An Inconvenient Truth (about Colonialism)
We begin to dive into Canada’s history – with the goal to view objectively, judge very subjectively, and end up with a clearer picture than what we began with.
Well, Taiaiake Alfred (the author), I sure can – because I don’t even know what a Colonial system is!
“Most people in Canada do not perceive themselves as newcomers to an ancient land that was civilized by people thousands and thousands of years before the French, British and others arrived. This is a serious problem in our society.” (P. 1)
“Ignoring the past and the voices of Native people is what “colonialism” is all about. Colonialism is the disconnection of Native people from the land, their history, their identity and their rights so that others can benefit. It is a basic form of injustice in the world, and has been condemned as a practice by the United Nations. Yet, we have never acknowledged that Canada was built as a colonial country and that it is, in fact, still colonial in many ways.” (P. 3)

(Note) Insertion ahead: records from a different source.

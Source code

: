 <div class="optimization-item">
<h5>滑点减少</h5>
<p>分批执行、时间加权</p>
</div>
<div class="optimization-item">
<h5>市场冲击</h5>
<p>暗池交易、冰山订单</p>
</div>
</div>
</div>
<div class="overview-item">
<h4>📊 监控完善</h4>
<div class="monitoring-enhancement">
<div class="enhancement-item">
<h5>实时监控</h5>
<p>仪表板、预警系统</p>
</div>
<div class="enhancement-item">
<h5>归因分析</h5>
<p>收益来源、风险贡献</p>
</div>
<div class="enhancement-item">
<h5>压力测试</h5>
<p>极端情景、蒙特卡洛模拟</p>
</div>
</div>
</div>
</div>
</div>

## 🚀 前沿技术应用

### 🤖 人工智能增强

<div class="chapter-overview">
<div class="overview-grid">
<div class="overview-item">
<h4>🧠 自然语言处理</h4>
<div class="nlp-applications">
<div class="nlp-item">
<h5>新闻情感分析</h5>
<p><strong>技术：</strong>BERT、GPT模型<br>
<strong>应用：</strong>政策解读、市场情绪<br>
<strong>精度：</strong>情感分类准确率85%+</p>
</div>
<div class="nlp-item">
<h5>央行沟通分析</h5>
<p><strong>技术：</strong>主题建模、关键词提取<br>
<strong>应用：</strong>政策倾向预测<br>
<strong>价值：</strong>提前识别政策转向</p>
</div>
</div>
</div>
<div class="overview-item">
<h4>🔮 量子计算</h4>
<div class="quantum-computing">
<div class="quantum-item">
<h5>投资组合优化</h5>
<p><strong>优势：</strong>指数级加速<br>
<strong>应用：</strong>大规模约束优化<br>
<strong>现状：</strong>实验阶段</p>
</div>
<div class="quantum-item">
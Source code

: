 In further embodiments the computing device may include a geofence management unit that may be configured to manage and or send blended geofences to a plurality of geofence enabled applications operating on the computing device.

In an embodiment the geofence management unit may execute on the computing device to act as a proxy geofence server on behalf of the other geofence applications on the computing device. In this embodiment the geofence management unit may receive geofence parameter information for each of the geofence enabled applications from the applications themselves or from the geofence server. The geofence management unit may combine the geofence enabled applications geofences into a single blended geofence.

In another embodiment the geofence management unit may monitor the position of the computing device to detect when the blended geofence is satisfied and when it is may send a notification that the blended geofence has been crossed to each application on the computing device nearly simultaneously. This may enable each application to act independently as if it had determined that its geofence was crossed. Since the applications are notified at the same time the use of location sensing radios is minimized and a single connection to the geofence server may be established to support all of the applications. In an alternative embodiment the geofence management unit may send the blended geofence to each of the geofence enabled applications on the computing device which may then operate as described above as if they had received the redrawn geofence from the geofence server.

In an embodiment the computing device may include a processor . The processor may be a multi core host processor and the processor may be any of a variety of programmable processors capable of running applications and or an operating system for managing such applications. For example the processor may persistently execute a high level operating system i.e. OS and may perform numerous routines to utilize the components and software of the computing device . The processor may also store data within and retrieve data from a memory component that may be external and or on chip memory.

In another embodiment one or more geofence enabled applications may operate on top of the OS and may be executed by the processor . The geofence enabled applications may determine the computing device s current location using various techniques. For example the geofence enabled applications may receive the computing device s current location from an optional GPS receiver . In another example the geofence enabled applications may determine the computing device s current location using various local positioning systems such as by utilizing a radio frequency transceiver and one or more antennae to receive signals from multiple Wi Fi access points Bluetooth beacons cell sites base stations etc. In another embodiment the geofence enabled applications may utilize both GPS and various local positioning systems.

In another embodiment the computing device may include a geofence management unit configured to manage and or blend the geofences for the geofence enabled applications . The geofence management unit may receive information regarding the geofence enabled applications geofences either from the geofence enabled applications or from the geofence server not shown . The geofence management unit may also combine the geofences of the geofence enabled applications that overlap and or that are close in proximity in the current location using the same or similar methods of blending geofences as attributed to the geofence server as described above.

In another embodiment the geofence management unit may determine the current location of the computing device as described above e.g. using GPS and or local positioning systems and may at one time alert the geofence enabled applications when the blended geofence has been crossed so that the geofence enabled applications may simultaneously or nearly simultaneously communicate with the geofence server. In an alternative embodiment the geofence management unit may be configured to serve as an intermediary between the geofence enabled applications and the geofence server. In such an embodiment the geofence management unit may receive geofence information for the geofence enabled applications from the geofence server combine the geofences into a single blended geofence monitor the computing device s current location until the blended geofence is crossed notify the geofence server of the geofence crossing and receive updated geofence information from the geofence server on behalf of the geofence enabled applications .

The author reminds Canadians of disturbing facts that are easier to ignore than to swallow. Aboriginals are oppressed in horrendous ways by Canada’s government and populace, to such a point that if there is no change now the future of Aboriginal culture is bleak.
I chose this article to remind myself of why we take Social Studies: to learn and apply knowledge that will help us define and unchain our freedom and freedom of others. Specifically, in the PLO issued by the BCED, this text is helping me explore section B2, however I would argue that the time period of 1914-2015 is just as crucial as 1815-1914 when we examine Aboriginal oppression in Canada, and how to stop it.
This is an cohesive, well put together, and hard hitting article. It pokes and prods at dormant cultural insensitivity, and narcissism.
Once again, I ask: Where does our selfishness end?